Activity
Print every record below exactly as it stands, but leave out the pictures.

Records to process
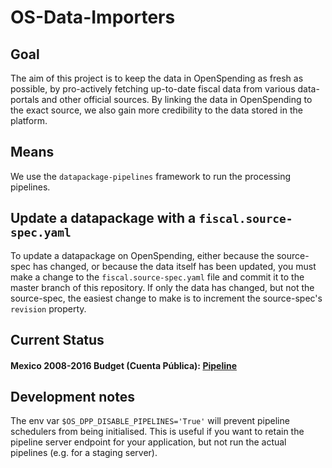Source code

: # OS-Data-Importers

## Goal

The aim of this project is to keep the data in OpenSpending as fresh as possible, by pro-actively fetching up-to-date fiscal data from various data-portals and other official sources. By linking the data in OpenSpending to the exact source, we also gain more credibility to the data stored in the platform.

## Means

We use the `datapackage-pipelines` framework to run the processing pipelines.

## Update a datapackage with a `fiscal.source-spec.yaml`

To update a datapackage on OpenSpending, either because the source-spec has changed, or because the data itself has been updated, you must make a change to the `fiscal.source-spec.yaml` file and commit it to the master branch of this repository. If only the data has changed, but not the source-spec, the easiest change to make is to increment the source-spec's `revision` property.

## Current Status

#### Mexico 2008-2016 Budget (Cuenta Pública): [Pipeline](https://openspending.org/pipelines/)

## Development notes

The env var `$OS_DPP_DISABLE_PIPELINES='True'` will prevent pipeline schedulers from being initialised. This is useful if you want to retain the pipeline server endpoint for your application, but not run the actual pipelines (e.g. for a staging server). 

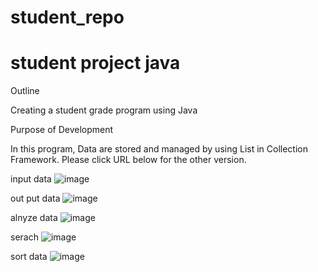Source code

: # student_repo
# student project java
Outline



Creating a student grade program using Java



Purpose of Development




In this program, Data are stored and managed by using List in Collection Framework.
Please click URL below for the other version.















input data
![image](https://user-images.githubusercontent.com/126849371/224887391-90088678-79fa-4110-9223-3f0bc4664749.png)

out put data
![image](https://user-images.githubusercontent.com/126849371/224889998-d8786ab4-4d06-4313-9ab2-c03b88d064ca.png)


alnyze data
![image](https://user-images.githubusercontent.com/126849371/224890106-beacbe86-51c7-452e-aeab-711982f00075.png)


serach
![image](https://user-images.githubusercontent.com/126849371/224890359-1b494806-7eaf-48da-b78a-9448b1c9e4a1.png)

sort data
![image](https://user-images.githubusercontent.com/126849371/224896457-c0b6e931-582d-4e14-aaf0-d93ccef80a1f.png)




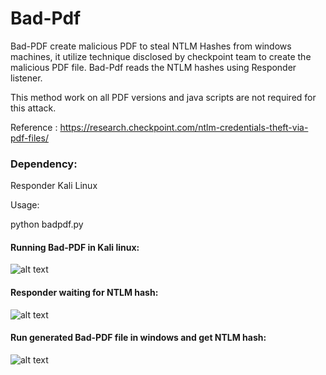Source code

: # Bad-Pdf

Bad-PDF create malicious PDF to steal NTLM Hashes from windows machines, it utilize technique disclosed by checkpoint team to create the malicious PDF file. Bad-Pdf reads the NTLM hashes using Responder listener.

This method work on all PDF versions and java scripts are not required for this attack.

Reference : https://research.checkpoint.com/ntlm-credentials-theft-via-pdf-files/

### Dependency: 
Responder 
Kali Linux

Usage:

python badpdf.py

#### Running Bad-PDF in Kali linux:

![alt text](https://github.com/deepzec/Bad-Pdf/blob/master/screenshots/bad-pdf.PNG "Bad-PDF")

#### Responder waiting for NTLM hash:

![alt text](https://github.com/deepzec/Bad-Pdf/blob/master/screenshots/responder.PNG "Bad-PDF")

#### Run generated Bad-PDF file in windows and get NTLM hash: 

![alt text](https://github.com/deepzec/Bad-Pdf/blob/master/screenshots/NTLM-hash.PNG "Bad-PDF")

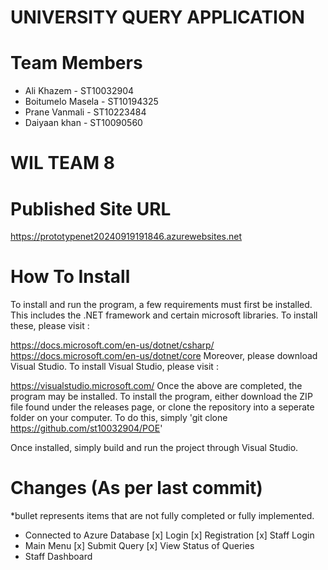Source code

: # UNIVERSITY QUERY APPLICATION
# Team Members
- Ali Khazem - ST10032904
- Boitumelo Masela - ST10194325
- Prane Vanmali - ST10223484
- Daiyaan khan - ST10090560
# WIL TEAM 8

# Published Site URL
https://prototypenet20240919191846.azurewebsites.net

# How To Install
To install and run the program, a few requirements must first be installed. This includes the .NET framework and certain microsoft libraries. To install these, please visit :

https://docs.microsoft.com/en-us/dotnet/csharp/
https://docs.microsoft.com/en-us/dotnet/core
Moreover, please download Visual Studio. To install Visual Studio, please visit :

https://visualstudio.microsoft.com/
Once the above are completed, the program may be installed. To install the program, either download the ZIP file found under the releases page, or clone the repository into a seperate folder on your computer. To do this, simply 'git clone https://github.com/st10032904/POE'

Once installed, simply build and run the project through Visual Studio.

# Changes (As per last commit)

*bullet represents items that are not fully completed or fully implemented.

- Connected to Azure Database
[x] Login
[x] Registration
[x] Staff Login
- Main Menu
[x] Submit Query
[x] View Status of Queries
- Staff Dashboard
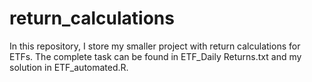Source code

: # return_calculations
In this repository, I store my smaller project with return calculations for ETFs. The complete task can be found in ETF_Daily Returns.txt and my solution in ETF_automated.R.
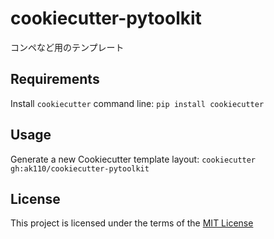 cookiecutter-pytoolkit
======================

コンペなど用のテンプレート

Requirements
------------
Install `cookiecutter` command line: `pip install cookiecutter`    

Usage
-----
Generate a new Cookiecutter template layout: `cookiecutter gh:ak110/cookiecutter-pytoolkit`    

License
-------
This project is licensed under the terms of the [MIT License](/LICENSE)
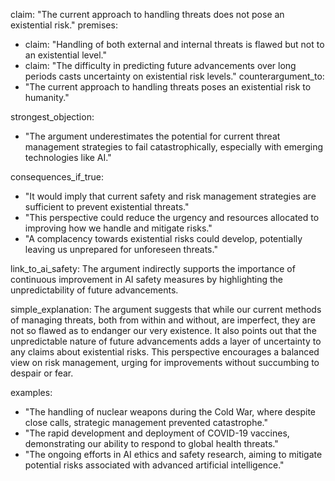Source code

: claim: "The current approach to handling threats does not pose an existential risk."
premises:
  - claim: "Handling of both external and internal threats is flawed but not to an existential level."
  - claim: "The difficulty in predicting future advancements over long periods casts uncertainty on existential risk levels."
counterargument_to:
  - "The current approach to handling threats poses an existential risk to humanity."

strongest_objection:
  - "The argument underestimates the potential for current threat management strategies to fail catastrophically, especially with emerging technologies like AI."

consequences_if_true:
  - "It would imply that current safety and risk management strategies are sufficient to prevent existential threats."
  - "This perspective could reduce the urgency and resources allocated to improving how we handle and mitigate risks."
  - "A complacency towards existential risks could develop, potentially leaving us unprepared for unforeseen threats."

link_to_ai_safety: The argument indirectly supports the importance of continuous improvement in AI safety measures by highlighting the unpredictability of future advancements.

simple_explanation: The argument suggests that while our current methods of managing threats, both from within and without, are imperfect, they are not so flawed as to endanger our very existence. It also points out that the unpredictable nature of future advancements adds a layer of uncertainty to any claims about existential risks. This perspective encourages a balanced view on risk management, urging for improvements without succumbing to despair or fear.

examples:
  - "The handling of nuclear weapons during the Cold War, where despite close calls, strategic management prevented catastrophe."
  - "The rapid development and deployment of COVID-19 vaccines, demonstrating our ability to respond to global health threats."
  - "The ongoing efforts in AI ethics and safety research, aiming to mitigate potential risks associated with advanced artificial intelligence."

Answer section
Source code

: # OS-Data-Importers

## Goal

The aim of this project is to keep the data in OpenSpending as fresh as possible, by pro-actively fetching up-to-date fiscal data from various data-portals and other official sources. By linking the data in OpenSpending to the exact source, we also gain more credibility to the data stored in the platform.

## Means

We use the `datapackage-pipelines` framework to run the processing pipelines.

## Update a datapackage with a `fiscal.source-spec.yaml`

To update a datapackage on OpenSpending, either because the source-spec has changed, or because the data itself has been updated, you must make a change to the `fiscal.source-spec.yaml` file and commit it to the master branch of this repository. If only the data has changed, but not the source-spec, the easiest change to make is to increment the source-spec's `revision` property.

## Current Status

#### Mexico 2008-2016 Budget (Cuenta Pública): [Pipeline](https://openspending.org/pipelines/)

## Development notes

The env var `$OS_DPP_DISABLE_PIPELINES='True'` will prevent pipeline schedulers from being initialised. This is useful if you want to retain the pipeline server endpoint for your application, but not run the actual pipelines (e.g. for a staging server). 

Source code

: # student_repo
# student project java
Outline



Creating a student grade program using Java



Purpose of Development




In this program, Data are stored and managed by using List in Collection Framework.
Please click URL below for the other version.















input data
![image](https://user-images.githubusercontent.com/126849371/224887391-90088678-79fa-4110-9223-3f0bc4664749.png)

out put data
![image](https://user-images.githubusercontent.com/126849371/224889998-d8786ab4-4d06-4313-9ab2-c03b88d064ca.png)


alnyze data
![image](https://user-images.githubusercontent.com/126849371/224890106-beacbe86-51c7-452e-aeab-711982f00075.png)


serach
![image](https://user-images.githubusercontent.com/126849371/224890359-1b494806-7eaf-48da-b78a-9448b1c9e4a1.png)

sort data
![image](https://user-images.githubusercontent.com/126849371/224896457-c0b6e931-582d-4e14-aaf0-d93ccef80a1f.png)




Source code

: # Bad-Pdf

Bad-PDF create malicious PDF to steal NTLM Hashes from windows machines, it utilize technique disclosed by checkpoint team to create the malicious PDF file. Bad-Pdf reads the NTLM hashes using Responder listener.

This method work on all PDF versions and java scripts are not required for this attack.

Reference : https://research.checkpoint.com/ntlm-credentials-theft-via-pdf-files/

### Dependency: 
Responder 
Kali Linux

Usage:

python badpdf.py

#### Running Bad-PDF in Kali linux:

![alt text](https://github.com/deepzec/Bad-Pdf/blob/master/screenshots/bad-pdf.PNG "Bad-PDF")

#### Responder waiting for NTLM hash:

![alt text](https://github.com/deepzec/Bad-Pdf/blob/master/screenshots/responder.PNG "Bad-PDF")

#### Run generated Bad-PDF file in windows and get NTLM hash: 

![alt text](https://github.com/deepzec/Bad-Pdf/blob/master/screenshots/NTLM-hash.PNG "Bad-PDF")

Source code

: # UNIVERSITY QUERY APPLICATION
# Team Members
- Ali Khazem - ST10032904
- Boitumelo Masela - ST10194325
- Prane Vanmali - ST10223484
- Daiyaan khan - ST10090560
# WIL TEAM 8

# Published Site URL
https://prototypenet20240919191846.azurewebsites.net

# How To Install
To install and run the program, a few requirements must first be installed. This includes the .NET framework and certain microsoft libraries. To install these, please visit :

https://docs.microsoft.com/en-us/dotnet/csharp/
https://docs.microsoft.com/en-us/dotnet/core
Moreover, please download Visual Studio. To install Visual Studio, please visit :

https://visualstudio.microsoft.com/
Once the above are completed, the program may be installed. To install the program, either download the ZIP file found under the releases page, or clone the repository into a seperate folder on your computer. To do this, simply 'git clone https://github.com/st10032904/POE'

Once installed, simply build and run the project through Visual Studio.

# Changes (As per last commit)

*bullet represents items that are not fully completed or fully implemented.

- Connected to Azure Database
[x] Login
[x] Registration
[x] Staff Login
- Main Menu
[x] Submit Query
[x] View Status of Queries
- Staff Dashboard
Source code

: # return_calculations
In this repository, I store my smaller project with return calculations for ETFs. The complete task can be found in ETF_Daily Returns.txt and my solution in ETF_automated.R.
 cookiecutter-pytoolkit
======================

コンペなど用のテンプレート

Requirements
------------
Install `cookiecutter` command line: `pip install cookiecutter`    

Usage
-----
Generate a new Cookiecutter template layout: `cookiecutter gh:ak110/cookiecutter-pytoolkit`    

License
-------
This project is licensed under the terms of the [MIT License](/LICENSE)
Source code

: claim: "The current approach to handling threats does not pose an existential risk."
premises:
  - claim: "Handling of both external and internal threats is flawed but not to an existential level."
  - claim: "The difficulty in predicting future advancements over long periods casts uncertainty on existential risk levels."
counterargument_to:
  - "The current approach to handling threats poses an existential risk to humanity."

strongest_objection:
  - "The argument underestimates the potential for current threat management strategies to fail catastrophically, especially with emerging technologies like AI."

consequences_if_true:
  - "It would imply that current safety and risk management strategies are sufficient to prevent existential threats."
  - "This perspective could reduce the urgency and resources allocated to improving how we handle and mitigate risks."
  - "A complacency towards existential risks could develop, potentially leaving us unprepared for unforeseen threats."

link_to_ai_safety: The argument indirectly supports the importance of continuous improvement in AI safety measures by highlighting the unpredictability of future advancements.

simple_explanation: The argument suggests that while our current methods of managing threats, both from within and without, are imperfect, they are not so flawed as to endanger our very existence. It also points out that the unpredictable nature of future advancements adds a layer of uncertainty to any claims about existential risks. This perspective encourages a balanced view on risk management, urging for improvements without succumbing to despair or fear.

examples:
  - "The handling of nuclear weapons during the Cold War, where despite close calls, strategic management prevented catastrophe."
  - "The rapid development and deployment of COVID-19 vaccines, demonstrating our ability to respond to global health threats."
  - "The ongoing efforts in AI ethics and safety research, aiming to mitigate potential risks associated with advanced artificial intelligence."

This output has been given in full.